SWC-DB have reserved system-columns for the purposes:

  1. Ranges(“SYS_MASTER_LEXIC”)
    The Meta-Column ranges with Lexical Key-Sequence.
  2. Ranges(“SYS_MASTER_VOLUME”)
    The Meta-Column ranges with Volumetric Key-Sequence.
  3. Ranges(“SYS_MASTER_FC_LEXIC”)
    The Meta-Column ranges with Fractions-Count Lexical Key-Sequence.
    The Meta-Column ranges with Fractions-Count Volumetric Key-Sequence.
  5. Ranges(“SYS_META_LEXIC”)
    The Data-Columns ranges with Lexical Key-Sequence.
  6. Ranges(“SYS_META_VOLUME”)
    The Data-Columns ranges with Volumetric Key-Sequence.
  7. Ranges(“SYS_META_FC_LEXIC”)
    The Data-Columns ranges with Fractions-Count Lexical Key-Sequence.

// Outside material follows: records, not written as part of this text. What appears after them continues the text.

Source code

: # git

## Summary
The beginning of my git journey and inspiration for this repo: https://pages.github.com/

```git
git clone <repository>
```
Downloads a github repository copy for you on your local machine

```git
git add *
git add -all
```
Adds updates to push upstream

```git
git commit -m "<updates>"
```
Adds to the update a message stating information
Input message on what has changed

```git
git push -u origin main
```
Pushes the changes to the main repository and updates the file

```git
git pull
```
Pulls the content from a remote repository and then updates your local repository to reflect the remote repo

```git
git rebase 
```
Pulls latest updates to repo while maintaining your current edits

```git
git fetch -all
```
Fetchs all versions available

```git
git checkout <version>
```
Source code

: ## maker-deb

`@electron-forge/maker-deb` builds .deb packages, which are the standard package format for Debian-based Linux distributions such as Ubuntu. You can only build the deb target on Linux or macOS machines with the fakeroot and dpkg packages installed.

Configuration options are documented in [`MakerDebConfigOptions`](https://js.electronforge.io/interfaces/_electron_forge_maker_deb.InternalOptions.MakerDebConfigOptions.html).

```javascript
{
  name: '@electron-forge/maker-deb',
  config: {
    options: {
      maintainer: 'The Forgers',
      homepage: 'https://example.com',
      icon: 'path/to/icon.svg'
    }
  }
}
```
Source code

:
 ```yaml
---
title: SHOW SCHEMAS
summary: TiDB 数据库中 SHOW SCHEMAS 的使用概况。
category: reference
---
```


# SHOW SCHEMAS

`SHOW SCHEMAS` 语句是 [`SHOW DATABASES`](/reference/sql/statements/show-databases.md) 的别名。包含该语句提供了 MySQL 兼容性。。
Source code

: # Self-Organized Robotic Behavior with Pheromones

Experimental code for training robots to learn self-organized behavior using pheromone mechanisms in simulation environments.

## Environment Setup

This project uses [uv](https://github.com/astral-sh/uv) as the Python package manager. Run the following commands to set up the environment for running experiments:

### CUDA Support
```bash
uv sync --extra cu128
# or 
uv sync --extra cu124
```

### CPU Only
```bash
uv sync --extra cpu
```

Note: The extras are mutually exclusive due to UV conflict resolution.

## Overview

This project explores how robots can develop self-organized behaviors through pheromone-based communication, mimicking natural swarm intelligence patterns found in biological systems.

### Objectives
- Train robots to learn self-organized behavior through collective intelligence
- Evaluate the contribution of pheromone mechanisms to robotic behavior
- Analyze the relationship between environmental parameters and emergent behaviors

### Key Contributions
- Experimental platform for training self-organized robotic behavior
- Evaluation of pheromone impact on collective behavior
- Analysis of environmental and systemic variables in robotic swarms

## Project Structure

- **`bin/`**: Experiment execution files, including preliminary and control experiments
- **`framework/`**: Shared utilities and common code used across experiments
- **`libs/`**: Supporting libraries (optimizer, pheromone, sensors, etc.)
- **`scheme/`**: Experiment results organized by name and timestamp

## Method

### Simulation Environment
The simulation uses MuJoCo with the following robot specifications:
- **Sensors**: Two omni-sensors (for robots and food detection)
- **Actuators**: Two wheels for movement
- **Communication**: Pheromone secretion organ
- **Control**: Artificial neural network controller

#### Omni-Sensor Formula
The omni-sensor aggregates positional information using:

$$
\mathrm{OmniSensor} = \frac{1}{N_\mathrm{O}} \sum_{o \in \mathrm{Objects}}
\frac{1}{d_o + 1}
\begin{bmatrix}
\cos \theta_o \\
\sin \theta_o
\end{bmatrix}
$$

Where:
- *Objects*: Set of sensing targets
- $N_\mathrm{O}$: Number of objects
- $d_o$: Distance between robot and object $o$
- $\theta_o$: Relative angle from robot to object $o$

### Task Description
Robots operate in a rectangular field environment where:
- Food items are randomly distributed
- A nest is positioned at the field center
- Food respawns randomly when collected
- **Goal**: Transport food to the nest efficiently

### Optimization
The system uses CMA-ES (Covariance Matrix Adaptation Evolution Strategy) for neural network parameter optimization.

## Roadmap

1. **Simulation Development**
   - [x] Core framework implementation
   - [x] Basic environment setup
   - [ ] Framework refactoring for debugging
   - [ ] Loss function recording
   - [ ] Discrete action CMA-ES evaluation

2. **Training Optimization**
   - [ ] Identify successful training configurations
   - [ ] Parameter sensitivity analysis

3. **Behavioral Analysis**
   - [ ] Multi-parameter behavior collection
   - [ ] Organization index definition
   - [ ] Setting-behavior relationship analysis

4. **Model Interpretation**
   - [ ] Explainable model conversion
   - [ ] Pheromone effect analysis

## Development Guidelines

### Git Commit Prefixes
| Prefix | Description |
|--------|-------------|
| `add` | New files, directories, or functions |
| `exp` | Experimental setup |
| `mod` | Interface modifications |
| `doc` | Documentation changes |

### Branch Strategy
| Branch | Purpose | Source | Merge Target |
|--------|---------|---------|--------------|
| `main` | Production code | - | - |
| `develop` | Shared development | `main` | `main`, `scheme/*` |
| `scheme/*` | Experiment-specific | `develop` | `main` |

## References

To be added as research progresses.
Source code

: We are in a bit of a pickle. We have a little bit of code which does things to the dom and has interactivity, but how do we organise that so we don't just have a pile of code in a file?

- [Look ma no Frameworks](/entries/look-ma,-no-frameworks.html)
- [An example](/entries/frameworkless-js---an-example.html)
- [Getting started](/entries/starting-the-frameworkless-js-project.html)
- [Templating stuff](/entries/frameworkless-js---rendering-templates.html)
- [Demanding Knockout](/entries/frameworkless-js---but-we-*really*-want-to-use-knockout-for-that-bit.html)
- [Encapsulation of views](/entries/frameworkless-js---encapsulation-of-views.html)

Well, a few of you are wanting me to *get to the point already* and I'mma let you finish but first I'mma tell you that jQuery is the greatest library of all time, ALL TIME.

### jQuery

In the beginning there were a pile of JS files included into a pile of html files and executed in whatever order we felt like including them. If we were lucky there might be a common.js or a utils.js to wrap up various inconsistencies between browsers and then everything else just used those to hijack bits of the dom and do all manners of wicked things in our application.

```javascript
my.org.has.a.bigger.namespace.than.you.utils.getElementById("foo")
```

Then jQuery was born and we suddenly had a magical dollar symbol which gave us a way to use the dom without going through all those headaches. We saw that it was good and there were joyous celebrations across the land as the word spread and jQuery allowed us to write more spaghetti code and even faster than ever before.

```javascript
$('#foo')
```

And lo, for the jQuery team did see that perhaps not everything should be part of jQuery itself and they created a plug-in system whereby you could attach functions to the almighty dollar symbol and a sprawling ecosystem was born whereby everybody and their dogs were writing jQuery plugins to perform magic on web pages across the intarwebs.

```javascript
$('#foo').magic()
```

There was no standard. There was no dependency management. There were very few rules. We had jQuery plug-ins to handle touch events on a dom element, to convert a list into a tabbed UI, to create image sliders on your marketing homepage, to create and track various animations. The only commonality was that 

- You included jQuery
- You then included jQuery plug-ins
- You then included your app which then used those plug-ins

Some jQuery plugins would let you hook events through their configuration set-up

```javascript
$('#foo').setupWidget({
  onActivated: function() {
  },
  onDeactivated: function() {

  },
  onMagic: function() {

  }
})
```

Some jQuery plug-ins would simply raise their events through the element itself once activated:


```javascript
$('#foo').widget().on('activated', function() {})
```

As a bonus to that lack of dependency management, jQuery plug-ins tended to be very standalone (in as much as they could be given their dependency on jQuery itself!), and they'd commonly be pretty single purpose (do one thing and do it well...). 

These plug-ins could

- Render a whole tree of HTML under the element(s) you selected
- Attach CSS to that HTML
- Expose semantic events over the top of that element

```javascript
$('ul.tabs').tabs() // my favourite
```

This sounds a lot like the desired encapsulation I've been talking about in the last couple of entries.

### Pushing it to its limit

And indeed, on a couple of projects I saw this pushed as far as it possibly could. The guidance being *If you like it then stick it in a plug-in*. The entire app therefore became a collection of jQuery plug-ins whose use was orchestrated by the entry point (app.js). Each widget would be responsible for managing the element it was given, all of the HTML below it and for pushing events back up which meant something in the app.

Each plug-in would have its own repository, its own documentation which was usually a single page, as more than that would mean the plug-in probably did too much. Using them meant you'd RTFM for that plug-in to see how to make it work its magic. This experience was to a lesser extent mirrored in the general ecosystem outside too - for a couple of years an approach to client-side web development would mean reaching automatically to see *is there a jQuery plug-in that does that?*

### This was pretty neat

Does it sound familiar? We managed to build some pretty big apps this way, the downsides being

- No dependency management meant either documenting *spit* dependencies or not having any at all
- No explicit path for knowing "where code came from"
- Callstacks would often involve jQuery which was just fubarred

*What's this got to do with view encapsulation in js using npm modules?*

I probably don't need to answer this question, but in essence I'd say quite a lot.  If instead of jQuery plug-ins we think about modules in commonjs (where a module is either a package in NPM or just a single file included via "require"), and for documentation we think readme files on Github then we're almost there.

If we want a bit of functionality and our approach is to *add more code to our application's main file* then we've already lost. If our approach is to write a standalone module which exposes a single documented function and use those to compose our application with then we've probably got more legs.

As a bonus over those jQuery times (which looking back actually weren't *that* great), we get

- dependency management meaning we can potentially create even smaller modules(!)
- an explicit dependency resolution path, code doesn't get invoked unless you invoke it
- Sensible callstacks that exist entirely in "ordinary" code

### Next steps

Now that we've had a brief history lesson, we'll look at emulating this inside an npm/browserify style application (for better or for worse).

  8. Ranges(“SYS_META_FC_VOLUME”)
    The Data-Columns ranges with Fractions-Count Volumetric Key-Sequence.
  9. System(“SYS_RGR_DATA”)
    The Ranger-Data column is an internal system column for mapping/resolution of Column-Range to Ranger ID with Endpoints. Instead of storing RgrData in a file(/C/cid/R/rid/ranger.data) on the file-system, The column exists in favour and the stored data is for columns above/other-than system Ranges-Columns and the SYS_RGR_DATA it self. \
  10. Statistics(“SYS_STATS”)
    The Statistics column used for internal systems monitoring and it can be used like any other serial-column with Lexic Key-Sequence (keeping for the purpose) with fractions of [period, host, group, role, id, component, part, type] with value of serialized merics data.

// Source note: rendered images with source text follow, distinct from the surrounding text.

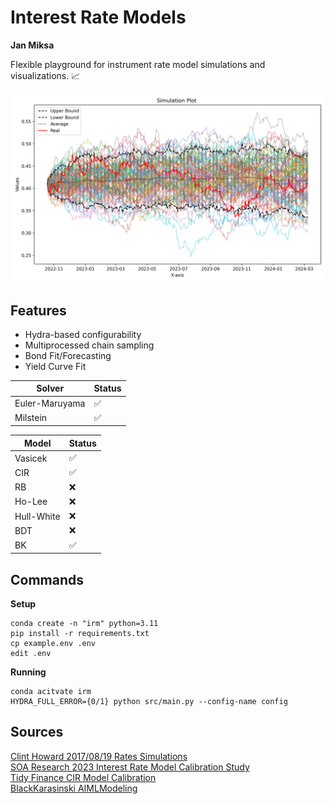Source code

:# Interest Rate Models
**Jan Miksa**

Flexible playground for instrument rate model simulations and visualizations. 📈

<p align="center"><img src="plot.png" alt="Example IR Plot" width="700"/></p>

## Features
- Hydra-based configurability
- Multiprocessed chain sampling
- Bond Fit/Forecasting
- Yield Curve Fit

| Solver | Status |
| ------ | -- |
| Euler-Maruyama | ✅ |
| Milstein | ✅ |

| Model | Status |
| ----- | -- |
| Vasicek | ✅ |
| CIR | ✅ |
| RB | ❌ |
| Ho-Lee | ❌ |
| Hull-White | ❌ |
| BDT | ❌ |
| BK | ✅ |

## Commands
**Setup**
```
conda create -n "irm" python=3.11
pip install -r requirements.txt
cp example.env .env
edit .env
```

**Running**
```
conda acitvate irm
HYDRA_FULL_ERROR={0/1} python src/main.py --config-name config 
```

## Sources 
[Clint Howard 2017/08/19 Rates Simulations](https://clinthoward.github.io/portfolio/2017/08/19/Rates-Simulations/)  
[SOA Research 2023 Interest Rate Model Calibration Study](https://www.soa.org/48e9a7/globalassets/assets/files/resources/research-report/2023/interest-rate-model-calibration-study.pdffbclid=IwZXh0bgNhZW0CMTEAAR3zTE4etfOMoBwN2UMn9SoC6v7GDwu-cV_ofJWsRjuGBa9LJa1RYXOTELc_aem_6IgV8rL0D7SaQ-OnH7xb3w)  
[Tidy Finance CIR Model Calibration](https://www.tidy-finance.org/blog/cir-calibration/)  
[BlackKarasinski AIMLModeling](https://github.com/AIMLModeling/BlackKarasinski/tree/main)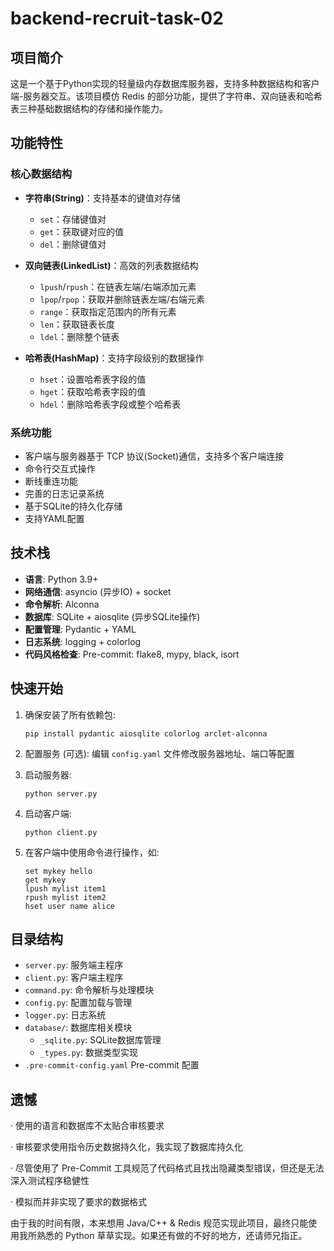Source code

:# backend-recruit-task-02

## 项目简介

这是一个基于Python实现的轻量级内存数据库服务器，支持多种数据结构和客户端-服务器交互。该项目模仿 Redis 的部分功能，提供了字符串、双向链表和哈希表三种基础数据结构的存储和操作能力。

## 功能特性

### 核心数据结构

- **字符串(String)**：支持基本的键值对存储
  - `set`：存储键值对
  - `get`：获取键对应的值
  - `del`：删除键值对

- **双向链表(LinkedList)**：高效的列表数据结构
  - `lpush`/`rpush`：在链表左端/右端添加元素
  - `lpop`/`rpop`：获取并删除链表左端/右端元素
  - `range`：获取指定范围内的所有元素
  - `len`：获取链表长度
  - `ldel`：删除整个链表

- **哈希表(HashMap)**：支持字段级别的数据操作
  - `hset`：设置哈希表字段的值
  - `hget`：获取哈希表字段的值
  - `hdel`：删除哈希表字段或整个哈希表

### 系统功能

- 客户端与服务器基于 TCP 协议(Socket)通信，支持多个客户端连接
- 命令行交互式操作
- 断线重连功能
- 完善的日志记录系统
- 基于SQLite的持久化存储
- 支持YAML配置

## 技术栈

- **语言**: Python 3.9+
- **网络通信**: asyncio (异步IO) + socket
- **命令解析**: Alconna
- **数据库**: SQLite + aiosqlite (异步SQLite操作)
- **配置管理**: Pydantic + YAML
- **日志系统**: logging + colorlog
- **代码风格检查**: Pre-commit: flake8, mypy, black, isort

## 快速开始

1. 确保安装了所有依赖包:
   ```
   pip install pydantic aiosqlite colorlog arclet-alconna
   ```

2. 配置服务 (可选):
   编辑 `config.yaml` 文件修改服务器地址、端口等配置

3. 启动服务器:
   ```
   python server.py
   ```

4. 启动客户端:
   ```
   python client.py
   ```

5. 在客户端中使用命令进行操作，如:
   ```
   set mykey hello
   get mykey
   lpush mylist item1
   rpush mylist item2
   hset user name alice
   ```

## 目录结构

- `server.py`: 服务端主程序
- `client.py`: 客户端主程序
- `command.py`: 命令解析与处理模块
- `config.py`: 配置加载与管理
- `logger.py`: 日志系统
- `database/`: 数据库相关模块
  - `_sqlite.py`: SQLite数据库管理
  - `_types.py`: 数据类型实现
- `.pre-commit-config.yaml` Pre-commit 配置

## 遗憾

· 使用的语言和数据库不太贴合审核要求

· 审核要求使用指令历史数据持久化，我实现了数据库持久化

· 尽管使用了 Pre-Commit 工具规范了代码格式且找出隐藏类型错误，但还是无法深入测试程序稳健性

· 模拟而并非实现了要求的数据格式

由于我的时间有限，本来想用 Java/C++ & Redis 规范实现此项目，最终只能使用我所熟悉的 Python 草草实现。如果还有做的不好的地方，还请师兄指正。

  11. Definers(“SYS_DEFINE_LEXIC”)
    The Definer columns is SERIAL type column with Lexic Key Sequence and the column is used for system's internal column-definitions of metrics-data serialization saved to SYS_STATS. The SYS_DEFINE_LEXIC column can be used as any column, whereas requires first fraction to be the CID of a column for the serialization defintions.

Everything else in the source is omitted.